» Goal of the exercise
The answer is a stretch of the material below, returned exactly: the line containing "A 1H melee weapon, or", the line containing "Ranged weapons must", and all lines between.

(Data shown begins)

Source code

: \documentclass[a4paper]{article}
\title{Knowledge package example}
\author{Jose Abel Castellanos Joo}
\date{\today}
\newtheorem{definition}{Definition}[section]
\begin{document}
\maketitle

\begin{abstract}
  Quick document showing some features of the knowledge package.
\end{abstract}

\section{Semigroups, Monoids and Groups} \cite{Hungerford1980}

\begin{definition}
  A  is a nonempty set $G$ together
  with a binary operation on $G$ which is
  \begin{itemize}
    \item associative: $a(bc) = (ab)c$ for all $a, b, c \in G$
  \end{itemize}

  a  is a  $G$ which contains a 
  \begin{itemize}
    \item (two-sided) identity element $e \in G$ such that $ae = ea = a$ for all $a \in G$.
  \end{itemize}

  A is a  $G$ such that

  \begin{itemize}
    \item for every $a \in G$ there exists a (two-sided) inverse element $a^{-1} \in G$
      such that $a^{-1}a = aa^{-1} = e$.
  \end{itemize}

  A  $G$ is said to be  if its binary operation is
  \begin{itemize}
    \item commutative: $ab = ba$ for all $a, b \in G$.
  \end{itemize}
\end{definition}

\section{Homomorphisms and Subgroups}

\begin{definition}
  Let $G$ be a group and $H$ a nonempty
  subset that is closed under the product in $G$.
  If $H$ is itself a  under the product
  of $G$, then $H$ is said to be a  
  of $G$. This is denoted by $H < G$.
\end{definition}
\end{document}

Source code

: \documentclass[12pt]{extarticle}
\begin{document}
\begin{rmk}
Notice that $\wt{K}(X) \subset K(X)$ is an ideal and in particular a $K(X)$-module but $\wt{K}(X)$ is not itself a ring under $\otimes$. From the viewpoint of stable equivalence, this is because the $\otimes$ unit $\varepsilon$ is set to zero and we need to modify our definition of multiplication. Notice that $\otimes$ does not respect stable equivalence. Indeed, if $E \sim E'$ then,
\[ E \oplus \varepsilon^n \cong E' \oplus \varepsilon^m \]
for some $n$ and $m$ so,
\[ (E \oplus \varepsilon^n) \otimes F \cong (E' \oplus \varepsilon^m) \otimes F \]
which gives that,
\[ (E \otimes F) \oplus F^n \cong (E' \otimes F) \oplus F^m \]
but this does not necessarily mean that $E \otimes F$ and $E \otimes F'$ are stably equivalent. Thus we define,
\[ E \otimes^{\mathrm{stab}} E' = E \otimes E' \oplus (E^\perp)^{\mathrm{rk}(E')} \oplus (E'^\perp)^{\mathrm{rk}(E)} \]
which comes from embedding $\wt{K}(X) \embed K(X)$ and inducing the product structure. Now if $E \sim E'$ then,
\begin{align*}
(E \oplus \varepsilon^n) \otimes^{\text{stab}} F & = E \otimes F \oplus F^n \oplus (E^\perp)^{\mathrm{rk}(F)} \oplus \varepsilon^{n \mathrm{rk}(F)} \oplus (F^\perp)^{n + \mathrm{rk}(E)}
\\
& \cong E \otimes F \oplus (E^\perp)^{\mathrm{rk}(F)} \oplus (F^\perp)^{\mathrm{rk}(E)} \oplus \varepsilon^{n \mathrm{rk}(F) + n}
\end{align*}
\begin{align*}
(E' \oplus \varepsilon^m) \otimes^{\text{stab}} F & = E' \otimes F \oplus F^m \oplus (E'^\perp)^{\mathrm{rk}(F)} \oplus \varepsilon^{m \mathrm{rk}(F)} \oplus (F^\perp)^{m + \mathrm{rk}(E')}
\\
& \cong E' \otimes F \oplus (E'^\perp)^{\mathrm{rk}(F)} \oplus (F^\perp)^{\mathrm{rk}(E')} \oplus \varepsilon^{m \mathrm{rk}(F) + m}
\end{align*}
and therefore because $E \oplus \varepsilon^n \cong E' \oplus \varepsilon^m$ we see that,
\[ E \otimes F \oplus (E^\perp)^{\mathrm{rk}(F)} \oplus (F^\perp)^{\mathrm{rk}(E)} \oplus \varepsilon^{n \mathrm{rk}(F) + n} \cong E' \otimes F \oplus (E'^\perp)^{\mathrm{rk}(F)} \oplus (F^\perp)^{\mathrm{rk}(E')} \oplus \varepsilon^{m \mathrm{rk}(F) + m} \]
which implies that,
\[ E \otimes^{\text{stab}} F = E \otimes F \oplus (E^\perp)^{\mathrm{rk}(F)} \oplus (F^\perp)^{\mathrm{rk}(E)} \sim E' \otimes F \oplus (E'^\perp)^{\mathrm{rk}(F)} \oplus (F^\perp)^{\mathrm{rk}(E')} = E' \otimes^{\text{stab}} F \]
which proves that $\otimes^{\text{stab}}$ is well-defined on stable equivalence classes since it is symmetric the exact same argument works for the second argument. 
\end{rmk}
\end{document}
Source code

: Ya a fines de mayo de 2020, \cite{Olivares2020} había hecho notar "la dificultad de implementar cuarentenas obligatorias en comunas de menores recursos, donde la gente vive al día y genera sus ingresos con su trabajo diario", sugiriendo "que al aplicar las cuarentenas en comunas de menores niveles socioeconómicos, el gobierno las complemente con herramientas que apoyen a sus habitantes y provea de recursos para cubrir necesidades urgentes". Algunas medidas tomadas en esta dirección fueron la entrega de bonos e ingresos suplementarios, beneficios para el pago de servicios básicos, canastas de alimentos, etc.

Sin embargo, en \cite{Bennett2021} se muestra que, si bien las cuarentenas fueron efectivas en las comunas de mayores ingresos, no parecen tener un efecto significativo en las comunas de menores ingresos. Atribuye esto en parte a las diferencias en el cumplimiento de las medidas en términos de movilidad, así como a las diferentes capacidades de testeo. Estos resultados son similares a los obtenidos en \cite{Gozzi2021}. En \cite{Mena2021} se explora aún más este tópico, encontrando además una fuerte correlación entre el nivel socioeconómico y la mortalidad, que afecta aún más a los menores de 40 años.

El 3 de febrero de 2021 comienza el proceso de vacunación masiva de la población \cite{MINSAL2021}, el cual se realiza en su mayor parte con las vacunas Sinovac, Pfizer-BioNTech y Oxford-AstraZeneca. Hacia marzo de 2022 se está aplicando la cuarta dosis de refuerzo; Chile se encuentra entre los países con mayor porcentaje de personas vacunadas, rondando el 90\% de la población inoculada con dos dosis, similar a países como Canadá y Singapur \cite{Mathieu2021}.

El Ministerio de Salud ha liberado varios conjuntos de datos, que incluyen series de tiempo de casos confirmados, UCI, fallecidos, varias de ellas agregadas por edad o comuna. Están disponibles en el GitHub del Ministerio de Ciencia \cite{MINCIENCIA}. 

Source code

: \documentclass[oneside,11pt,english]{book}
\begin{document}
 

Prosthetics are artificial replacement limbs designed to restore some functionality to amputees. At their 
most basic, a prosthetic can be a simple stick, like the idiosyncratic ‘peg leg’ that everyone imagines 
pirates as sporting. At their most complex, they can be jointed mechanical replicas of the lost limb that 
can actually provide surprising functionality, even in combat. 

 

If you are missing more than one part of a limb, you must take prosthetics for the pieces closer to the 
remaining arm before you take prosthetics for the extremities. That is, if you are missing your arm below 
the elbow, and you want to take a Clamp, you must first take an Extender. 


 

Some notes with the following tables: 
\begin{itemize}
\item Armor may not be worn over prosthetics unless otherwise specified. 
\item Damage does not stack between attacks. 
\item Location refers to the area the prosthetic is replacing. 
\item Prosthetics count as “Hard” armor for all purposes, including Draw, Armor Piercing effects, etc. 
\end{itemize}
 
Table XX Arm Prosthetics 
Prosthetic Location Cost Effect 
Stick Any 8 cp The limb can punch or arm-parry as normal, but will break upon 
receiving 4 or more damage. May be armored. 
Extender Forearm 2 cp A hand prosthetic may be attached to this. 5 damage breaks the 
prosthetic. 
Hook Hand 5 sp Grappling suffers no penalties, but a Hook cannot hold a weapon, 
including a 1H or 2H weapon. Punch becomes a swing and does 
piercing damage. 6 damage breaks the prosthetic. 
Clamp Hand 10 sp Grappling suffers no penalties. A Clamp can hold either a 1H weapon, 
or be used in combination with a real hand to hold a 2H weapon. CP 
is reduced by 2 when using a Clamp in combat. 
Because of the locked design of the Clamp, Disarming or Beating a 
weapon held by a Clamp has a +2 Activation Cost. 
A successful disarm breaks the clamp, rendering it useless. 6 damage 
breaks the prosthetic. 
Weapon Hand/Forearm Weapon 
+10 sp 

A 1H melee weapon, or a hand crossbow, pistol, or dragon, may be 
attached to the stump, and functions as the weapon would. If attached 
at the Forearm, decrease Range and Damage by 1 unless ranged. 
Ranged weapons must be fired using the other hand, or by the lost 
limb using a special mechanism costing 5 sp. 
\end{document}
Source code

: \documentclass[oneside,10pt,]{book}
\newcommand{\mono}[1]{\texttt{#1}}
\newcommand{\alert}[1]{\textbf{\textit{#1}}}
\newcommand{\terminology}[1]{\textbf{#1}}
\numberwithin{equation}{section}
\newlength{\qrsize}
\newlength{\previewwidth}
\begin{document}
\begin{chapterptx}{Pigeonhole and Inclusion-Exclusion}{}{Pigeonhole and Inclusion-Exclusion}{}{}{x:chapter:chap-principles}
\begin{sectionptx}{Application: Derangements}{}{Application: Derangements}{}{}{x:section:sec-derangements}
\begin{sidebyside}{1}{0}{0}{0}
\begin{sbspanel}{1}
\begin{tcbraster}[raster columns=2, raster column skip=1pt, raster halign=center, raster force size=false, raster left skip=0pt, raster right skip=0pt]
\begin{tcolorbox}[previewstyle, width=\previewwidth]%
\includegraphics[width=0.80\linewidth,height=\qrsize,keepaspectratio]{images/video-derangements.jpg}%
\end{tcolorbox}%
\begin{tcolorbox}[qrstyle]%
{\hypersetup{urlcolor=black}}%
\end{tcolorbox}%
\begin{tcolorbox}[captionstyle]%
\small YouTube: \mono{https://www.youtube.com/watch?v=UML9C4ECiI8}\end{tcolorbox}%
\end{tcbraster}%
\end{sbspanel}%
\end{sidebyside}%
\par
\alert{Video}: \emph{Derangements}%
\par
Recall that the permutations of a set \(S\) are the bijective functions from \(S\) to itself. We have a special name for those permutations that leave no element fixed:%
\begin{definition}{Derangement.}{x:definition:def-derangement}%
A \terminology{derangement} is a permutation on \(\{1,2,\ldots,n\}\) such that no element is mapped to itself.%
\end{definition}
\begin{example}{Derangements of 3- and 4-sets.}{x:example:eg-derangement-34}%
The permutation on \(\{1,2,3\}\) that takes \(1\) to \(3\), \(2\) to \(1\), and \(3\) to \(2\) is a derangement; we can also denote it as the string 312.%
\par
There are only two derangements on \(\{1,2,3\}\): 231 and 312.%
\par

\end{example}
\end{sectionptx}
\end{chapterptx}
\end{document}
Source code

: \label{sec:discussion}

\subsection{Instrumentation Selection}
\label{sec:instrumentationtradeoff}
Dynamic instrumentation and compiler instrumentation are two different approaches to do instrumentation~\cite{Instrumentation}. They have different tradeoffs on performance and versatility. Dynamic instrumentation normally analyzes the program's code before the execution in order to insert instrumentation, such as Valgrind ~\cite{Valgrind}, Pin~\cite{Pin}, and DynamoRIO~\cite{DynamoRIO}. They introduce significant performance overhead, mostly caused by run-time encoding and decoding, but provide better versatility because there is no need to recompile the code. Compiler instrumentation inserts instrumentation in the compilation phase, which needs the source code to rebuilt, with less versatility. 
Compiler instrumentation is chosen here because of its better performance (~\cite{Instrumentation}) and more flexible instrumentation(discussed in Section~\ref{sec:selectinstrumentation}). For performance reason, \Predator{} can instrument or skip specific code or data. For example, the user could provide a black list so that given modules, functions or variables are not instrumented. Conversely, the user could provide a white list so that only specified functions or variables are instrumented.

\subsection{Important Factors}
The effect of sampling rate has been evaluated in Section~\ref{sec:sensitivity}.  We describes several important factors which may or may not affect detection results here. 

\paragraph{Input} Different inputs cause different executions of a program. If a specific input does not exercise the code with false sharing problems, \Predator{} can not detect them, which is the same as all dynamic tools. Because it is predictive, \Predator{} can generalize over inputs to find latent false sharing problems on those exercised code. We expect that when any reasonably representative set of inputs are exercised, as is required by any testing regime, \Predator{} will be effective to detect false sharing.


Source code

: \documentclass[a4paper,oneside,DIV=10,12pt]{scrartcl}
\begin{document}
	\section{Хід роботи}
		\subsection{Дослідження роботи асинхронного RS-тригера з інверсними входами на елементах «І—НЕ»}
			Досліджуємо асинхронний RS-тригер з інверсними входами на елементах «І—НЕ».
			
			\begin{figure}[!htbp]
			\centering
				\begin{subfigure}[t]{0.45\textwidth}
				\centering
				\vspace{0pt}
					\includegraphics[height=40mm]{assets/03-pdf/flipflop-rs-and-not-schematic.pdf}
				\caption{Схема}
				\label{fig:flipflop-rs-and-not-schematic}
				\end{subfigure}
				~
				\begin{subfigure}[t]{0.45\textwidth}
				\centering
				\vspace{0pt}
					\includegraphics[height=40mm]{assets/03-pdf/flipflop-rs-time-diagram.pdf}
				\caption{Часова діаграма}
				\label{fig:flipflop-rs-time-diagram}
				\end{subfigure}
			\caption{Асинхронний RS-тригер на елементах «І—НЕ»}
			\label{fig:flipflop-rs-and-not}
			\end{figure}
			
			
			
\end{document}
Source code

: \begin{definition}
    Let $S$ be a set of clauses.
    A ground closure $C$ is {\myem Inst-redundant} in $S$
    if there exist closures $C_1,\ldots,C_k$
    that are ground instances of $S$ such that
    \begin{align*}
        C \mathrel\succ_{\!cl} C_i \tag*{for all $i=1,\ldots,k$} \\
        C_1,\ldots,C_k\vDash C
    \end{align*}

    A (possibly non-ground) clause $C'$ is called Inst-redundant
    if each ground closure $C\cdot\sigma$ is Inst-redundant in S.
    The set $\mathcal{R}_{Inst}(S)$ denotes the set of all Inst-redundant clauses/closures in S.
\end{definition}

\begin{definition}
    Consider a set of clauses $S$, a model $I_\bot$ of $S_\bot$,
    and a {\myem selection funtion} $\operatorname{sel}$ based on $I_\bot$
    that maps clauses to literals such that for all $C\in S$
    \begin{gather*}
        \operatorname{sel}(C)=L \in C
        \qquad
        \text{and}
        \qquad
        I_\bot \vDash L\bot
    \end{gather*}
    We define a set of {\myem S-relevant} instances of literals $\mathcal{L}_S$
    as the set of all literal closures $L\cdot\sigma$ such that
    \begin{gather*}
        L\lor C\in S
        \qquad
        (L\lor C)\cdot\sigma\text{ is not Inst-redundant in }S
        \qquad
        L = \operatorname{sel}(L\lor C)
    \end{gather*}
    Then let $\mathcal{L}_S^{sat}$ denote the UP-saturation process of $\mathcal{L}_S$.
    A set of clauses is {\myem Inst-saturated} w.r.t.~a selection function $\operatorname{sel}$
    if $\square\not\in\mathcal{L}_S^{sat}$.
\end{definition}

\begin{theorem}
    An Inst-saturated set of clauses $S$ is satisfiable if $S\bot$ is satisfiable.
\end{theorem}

(Data shown ends)

» Completed task
A 1H melee weapon, or a hand crossbow, pistol, or dragon, may be 
attached to the stump, and functions as the weapon would. If attached 
at the Forearm, decrease Range and Damage by 1 unless ranged. 
Ranged weapons must be fired using the other hand, or by the lost 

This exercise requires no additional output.